Problem details.
Using the data below, restate exactly every line from the one with "- Use integrated" up to and including the one with "# What is the point?". No picture belongs in it.
*****
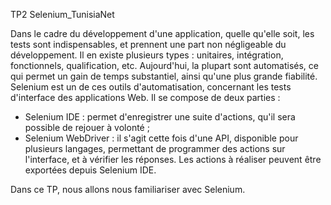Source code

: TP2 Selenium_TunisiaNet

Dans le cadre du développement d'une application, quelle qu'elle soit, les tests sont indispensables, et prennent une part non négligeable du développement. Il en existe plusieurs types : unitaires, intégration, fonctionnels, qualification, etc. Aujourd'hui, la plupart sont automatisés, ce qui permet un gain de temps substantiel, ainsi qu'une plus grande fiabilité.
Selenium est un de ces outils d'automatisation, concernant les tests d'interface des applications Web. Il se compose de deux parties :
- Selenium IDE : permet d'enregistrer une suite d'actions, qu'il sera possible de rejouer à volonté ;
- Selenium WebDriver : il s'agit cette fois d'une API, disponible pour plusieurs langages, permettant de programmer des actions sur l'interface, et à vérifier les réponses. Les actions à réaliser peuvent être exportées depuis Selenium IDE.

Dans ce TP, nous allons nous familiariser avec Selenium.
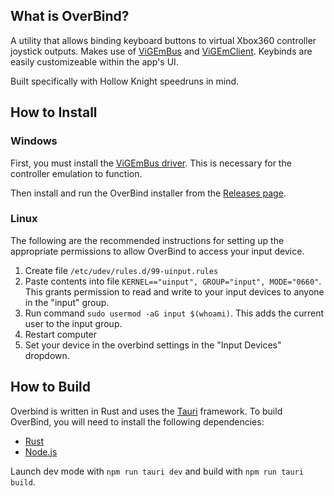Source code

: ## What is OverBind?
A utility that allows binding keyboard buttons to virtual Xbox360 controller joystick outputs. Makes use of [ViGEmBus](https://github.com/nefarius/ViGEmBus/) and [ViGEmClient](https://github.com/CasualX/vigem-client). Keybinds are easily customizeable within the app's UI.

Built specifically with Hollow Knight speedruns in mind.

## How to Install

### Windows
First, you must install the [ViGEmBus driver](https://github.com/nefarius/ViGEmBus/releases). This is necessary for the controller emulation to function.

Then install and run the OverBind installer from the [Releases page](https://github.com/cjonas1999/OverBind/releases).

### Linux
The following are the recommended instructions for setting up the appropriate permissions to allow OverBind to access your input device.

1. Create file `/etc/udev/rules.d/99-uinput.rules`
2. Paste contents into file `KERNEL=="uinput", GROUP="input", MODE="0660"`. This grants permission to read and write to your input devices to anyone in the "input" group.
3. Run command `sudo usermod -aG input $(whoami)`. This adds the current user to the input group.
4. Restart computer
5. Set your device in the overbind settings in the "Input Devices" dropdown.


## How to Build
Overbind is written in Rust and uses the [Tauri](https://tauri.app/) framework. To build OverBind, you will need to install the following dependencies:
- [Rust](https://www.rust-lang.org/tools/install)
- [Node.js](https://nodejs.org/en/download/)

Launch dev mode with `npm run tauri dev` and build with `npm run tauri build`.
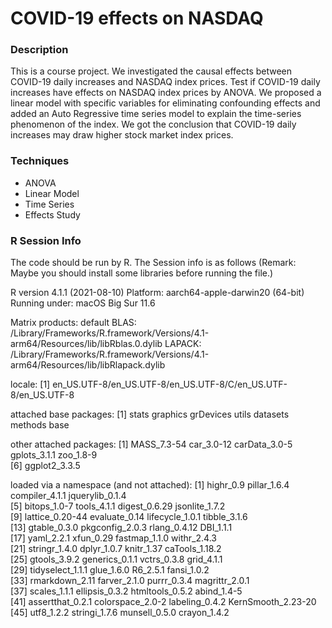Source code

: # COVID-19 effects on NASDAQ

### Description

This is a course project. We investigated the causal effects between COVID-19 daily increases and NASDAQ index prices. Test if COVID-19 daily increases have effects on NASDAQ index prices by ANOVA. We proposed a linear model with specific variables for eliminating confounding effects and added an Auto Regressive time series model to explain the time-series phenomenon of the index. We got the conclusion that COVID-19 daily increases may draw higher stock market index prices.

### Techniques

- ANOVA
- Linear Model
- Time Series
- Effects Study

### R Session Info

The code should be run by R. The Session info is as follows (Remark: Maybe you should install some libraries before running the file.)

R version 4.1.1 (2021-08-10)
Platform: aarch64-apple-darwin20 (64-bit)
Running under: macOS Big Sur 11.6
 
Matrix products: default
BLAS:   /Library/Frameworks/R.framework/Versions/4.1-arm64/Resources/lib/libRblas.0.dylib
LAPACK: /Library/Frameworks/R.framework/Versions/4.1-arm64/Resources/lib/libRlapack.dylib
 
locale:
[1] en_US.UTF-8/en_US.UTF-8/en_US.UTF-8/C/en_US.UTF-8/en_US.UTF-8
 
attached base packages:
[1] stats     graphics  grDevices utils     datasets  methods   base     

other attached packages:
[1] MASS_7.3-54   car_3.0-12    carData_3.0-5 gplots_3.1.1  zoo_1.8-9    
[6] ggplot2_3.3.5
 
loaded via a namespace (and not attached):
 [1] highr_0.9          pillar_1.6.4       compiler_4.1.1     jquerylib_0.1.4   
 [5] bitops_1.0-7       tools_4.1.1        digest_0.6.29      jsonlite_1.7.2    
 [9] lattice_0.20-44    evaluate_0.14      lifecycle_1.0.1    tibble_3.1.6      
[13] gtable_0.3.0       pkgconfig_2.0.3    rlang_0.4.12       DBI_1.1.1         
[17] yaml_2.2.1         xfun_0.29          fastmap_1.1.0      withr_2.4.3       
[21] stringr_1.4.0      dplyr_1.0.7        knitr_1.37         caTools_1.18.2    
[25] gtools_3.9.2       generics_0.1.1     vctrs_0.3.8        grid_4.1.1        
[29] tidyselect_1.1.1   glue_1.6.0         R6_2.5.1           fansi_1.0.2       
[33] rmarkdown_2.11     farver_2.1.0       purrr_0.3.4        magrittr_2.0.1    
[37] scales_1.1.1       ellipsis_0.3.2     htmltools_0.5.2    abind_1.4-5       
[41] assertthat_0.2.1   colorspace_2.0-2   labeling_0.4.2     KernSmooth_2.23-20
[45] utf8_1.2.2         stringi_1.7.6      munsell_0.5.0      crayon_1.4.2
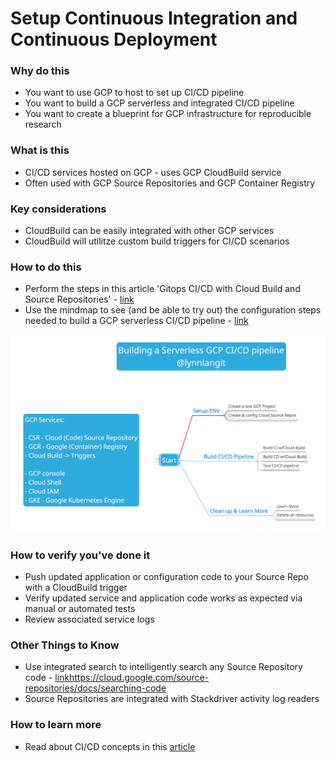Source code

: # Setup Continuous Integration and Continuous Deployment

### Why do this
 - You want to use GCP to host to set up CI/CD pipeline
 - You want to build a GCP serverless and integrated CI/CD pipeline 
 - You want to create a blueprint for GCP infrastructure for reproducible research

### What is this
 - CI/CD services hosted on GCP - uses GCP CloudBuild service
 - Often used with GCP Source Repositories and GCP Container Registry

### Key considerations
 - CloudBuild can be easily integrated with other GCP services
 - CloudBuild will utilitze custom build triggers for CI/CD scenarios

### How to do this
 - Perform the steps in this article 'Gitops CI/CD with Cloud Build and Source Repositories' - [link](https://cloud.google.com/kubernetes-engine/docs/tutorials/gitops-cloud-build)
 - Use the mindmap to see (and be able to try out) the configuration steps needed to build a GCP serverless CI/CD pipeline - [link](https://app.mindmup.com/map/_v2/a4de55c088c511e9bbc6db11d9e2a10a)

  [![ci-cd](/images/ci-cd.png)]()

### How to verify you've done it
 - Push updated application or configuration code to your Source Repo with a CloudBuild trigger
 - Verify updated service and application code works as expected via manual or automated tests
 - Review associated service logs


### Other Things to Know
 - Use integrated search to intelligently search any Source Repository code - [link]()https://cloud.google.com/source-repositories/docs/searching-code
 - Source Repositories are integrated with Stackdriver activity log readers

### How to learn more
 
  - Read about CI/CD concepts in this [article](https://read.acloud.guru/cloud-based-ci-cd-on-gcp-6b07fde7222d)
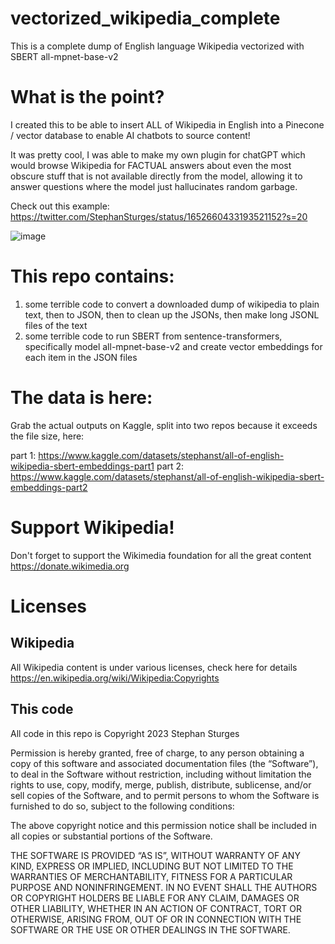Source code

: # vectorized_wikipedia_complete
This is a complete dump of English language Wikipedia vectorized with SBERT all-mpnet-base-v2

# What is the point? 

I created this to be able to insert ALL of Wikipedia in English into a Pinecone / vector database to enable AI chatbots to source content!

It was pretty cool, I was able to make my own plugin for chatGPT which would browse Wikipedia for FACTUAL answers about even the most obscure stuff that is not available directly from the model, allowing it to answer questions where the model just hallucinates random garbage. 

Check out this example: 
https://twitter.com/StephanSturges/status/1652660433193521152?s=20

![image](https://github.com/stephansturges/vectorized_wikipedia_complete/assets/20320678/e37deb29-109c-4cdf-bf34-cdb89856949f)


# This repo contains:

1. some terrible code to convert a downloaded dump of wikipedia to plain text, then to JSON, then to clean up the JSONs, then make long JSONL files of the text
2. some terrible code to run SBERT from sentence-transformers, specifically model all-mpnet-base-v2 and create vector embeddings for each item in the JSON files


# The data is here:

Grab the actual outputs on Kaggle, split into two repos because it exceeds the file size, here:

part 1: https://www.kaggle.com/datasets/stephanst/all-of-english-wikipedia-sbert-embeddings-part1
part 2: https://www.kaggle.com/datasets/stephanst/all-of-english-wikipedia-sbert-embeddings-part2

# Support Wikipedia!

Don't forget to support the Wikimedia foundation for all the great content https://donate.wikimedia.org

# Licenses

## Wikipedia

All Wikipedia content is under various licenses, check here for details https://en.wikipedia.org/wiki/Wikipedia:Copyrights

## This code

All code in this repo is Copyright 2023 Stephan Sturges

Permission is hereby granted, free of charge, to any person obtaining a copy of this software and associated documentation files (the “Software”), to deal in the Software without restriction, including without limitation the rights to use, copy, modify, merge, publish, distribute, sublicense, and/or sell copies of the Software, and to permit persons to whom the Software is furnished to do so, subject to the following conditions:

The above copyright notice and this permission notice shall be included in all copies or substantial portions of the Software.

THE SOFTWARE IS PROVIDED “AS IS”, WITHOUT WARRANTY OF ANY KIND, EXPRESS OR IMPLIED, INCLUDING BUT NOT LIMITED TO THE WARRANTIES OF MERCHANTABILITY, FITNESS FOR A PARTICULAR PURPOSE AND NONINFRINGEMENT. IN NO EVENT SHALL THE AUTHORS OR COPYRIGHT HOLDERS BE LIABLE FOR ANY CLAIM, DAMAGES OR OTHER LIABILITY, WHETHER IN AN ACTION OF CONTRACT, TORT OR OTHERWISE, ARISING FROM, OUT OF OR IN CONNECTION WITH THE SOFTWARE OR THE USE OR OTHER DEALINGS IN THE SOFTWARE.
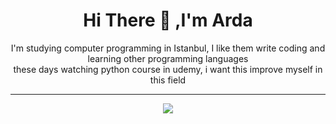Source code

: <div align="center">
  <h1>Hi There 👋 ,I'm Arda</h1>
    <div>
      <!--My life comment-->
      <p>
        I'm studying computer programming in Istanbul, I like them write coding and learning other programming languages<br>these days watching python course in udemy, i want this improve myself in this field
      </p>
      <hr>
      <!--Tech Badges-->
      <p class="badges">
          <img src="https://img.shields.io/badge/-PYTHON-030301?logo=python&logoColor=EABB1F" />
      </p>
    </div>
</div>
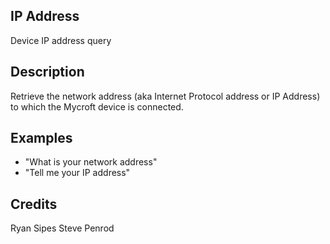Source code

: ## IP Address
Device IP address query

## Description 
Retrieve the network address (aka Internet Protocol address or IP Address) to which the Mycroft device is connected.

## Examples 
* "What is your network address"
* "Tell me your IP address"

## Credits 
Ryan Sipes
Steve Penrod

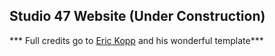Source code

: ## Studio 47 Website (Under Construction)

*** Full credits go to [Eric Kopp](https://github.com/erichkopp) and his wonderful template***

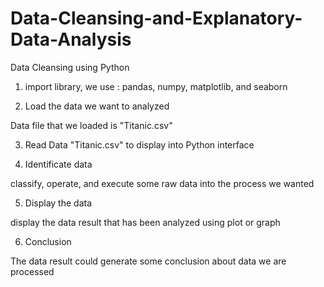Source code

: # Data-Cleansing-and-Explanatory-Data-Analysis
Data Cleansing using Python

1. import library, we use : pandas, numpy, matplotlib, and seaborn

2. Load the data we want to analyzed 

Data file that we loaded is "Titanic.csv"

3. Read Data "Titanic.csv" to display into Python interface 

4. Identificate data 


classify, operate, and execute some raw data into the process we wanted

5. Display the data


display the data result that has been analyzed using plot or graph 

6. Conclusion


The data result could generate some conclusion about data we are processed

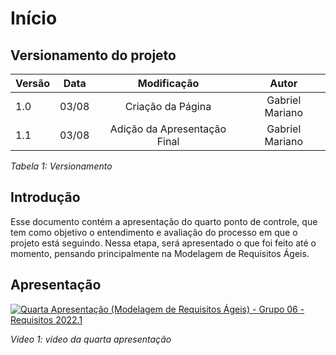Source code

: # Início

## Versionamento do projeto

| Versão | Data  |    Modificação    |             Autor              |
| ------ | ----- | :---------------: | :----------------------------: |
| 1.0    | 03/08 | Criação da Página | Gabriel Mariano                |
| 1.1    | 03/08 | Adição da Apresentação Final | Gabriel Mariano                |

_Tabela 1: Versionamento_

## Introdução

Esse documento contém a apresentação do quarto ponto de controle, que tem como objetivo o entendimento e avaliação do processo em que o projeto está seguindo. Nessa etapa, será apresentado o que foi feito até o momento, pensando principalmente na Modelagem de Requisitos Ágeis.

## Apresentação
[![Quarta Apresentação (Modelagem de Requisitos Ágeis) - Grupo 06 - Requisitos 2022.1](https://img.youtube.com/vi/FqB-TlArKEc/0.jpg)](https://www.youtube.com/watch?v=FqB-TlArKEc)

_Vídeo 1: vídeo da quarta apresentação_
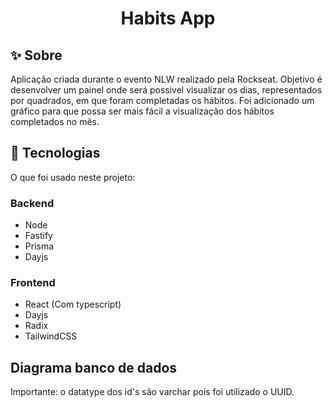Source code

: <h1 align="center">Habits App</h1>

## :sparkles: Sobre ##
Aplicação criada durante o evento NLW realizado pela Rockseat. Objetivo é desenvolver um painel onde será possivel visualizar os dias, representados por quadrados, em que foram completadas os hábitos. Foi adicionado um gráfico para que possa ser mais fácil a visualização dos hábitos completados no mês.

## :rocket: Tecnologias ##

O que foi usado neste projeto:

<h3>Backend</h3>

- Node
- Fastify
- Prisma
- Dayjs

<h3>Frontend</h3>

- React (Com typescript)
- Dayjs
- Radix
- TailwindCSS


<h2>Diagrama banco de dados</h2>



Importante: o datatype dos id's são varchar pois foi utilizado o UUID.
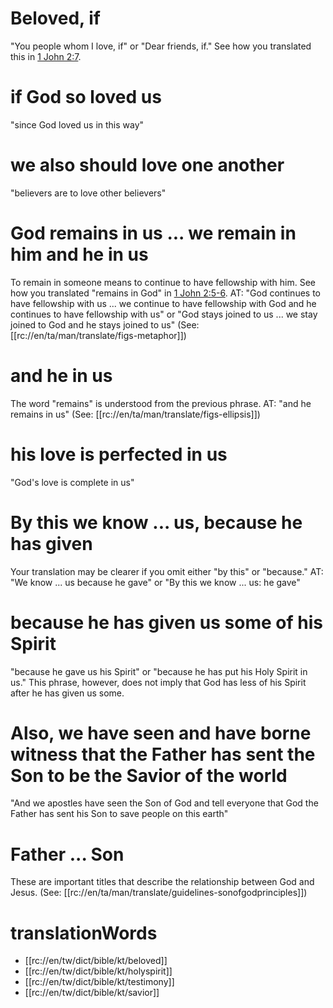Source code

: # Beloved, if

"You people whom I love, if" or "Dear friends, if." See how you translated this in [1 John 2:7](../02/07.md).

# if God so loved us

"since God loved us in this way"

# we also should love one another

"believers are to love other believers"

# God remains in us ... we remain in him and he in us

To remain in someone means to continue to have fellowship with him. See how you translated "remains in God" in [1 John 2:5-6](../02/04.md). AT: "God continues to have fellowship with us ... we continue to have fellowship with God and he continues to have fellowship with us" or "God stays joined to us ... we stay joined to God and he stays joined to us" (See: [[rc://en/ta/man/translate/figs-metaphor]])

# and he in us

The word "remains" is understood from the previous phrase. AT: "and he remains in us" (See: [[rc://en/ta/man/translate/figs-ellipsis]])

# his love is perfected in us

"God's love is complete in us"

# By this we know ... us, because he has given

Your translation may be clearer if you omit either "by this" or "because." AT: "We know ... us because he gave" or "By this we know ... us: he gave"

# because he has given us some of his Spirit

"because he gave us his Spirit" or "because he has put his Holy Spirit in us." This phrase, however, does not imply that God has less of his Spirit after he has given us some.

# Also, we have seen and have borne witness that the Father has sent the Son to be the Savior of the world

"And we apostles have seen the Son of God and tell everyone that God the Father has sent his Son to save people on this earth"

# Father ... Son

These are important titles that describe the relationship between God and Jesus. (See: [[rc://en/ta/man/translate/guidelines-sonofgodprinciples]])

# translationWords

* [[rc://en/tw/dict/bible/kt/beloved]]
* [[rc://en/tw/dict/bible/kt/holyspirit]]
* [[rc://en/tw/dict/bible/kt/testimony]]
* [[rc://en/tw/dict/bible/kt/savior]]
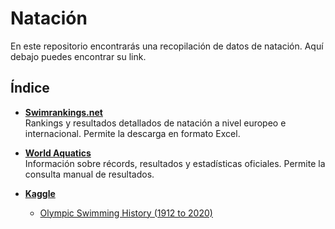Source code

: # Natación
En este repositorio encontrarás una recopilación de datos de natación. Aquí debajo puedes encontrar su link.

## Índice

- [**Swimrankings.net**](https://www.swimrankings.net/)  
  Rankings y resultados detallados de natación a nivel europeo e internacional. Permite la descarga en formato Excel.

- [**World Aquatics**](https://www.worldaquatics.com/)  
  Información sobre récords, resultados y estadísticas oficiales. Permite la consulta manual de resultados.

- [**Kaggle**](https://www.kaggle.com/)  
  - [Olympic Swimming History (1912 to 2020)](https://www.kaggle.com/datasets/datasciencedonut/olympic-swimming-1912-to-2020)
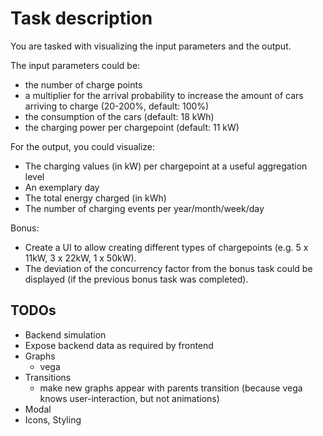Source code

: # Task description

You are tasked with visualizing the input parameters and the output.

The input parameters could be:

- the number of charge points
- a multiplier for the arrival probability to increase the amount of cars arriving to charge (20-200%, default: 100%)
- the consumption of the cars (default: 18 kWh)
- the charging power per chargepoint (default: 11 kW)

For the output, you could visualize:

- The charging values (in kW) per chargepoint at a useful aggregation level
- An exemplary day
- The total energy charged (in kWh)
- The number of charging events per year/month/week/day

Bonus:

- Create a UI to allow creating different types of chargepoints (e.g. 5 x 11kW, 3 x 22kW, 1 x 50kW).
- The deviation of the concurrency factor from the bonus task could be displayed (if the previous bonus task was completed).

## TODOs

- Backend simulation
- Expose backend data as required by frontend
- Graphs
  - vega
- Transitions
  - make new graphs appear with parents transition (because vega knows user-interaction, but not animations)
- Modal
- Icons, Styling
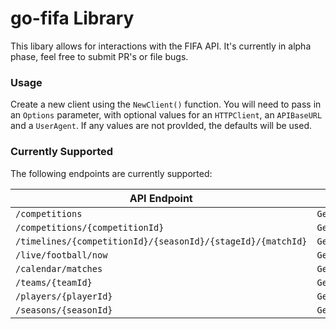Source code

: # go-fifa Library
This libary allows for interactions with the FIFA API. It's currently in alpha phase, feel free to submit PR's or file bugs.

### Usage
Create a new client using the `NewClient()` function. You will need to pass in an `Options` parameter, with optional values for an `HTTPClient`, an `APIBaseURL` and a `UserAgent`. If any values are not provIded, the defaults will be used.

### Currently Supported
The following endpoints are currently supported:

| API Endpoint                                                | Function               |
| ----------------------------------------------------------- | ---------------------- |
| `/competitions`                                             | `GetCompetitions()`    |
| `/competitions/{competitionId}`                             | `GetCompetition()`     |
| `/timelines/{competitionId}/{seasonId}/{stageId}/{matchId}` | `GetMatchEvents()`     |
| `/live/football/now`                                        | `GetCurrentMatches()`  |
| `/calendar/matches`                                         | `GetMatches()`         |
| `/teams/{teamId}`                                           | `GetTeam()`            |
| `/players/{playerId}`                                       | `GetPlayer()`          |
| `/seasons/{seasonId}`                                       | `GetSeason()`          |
*****
Solution for this task.
 - Use integrated search to intelligently search any Source Repository code - [link]()https://cloud.google.com/source-repositories/docs/searching-code
 - Source Repositories are integrated with Stackdriver activity log readers

### How to learn more
 
  - Read about CI/CD concepts in this [article](https://read.acloud.guru/cloud-based-ci-cd-on-gcp-6b07fde7222d)
Source code

: # vectorized_wikipedia_complete
This is a complete dump of English language Wikipedia vectorized with SBERT all-mpnet-base-v2

# What is the point? 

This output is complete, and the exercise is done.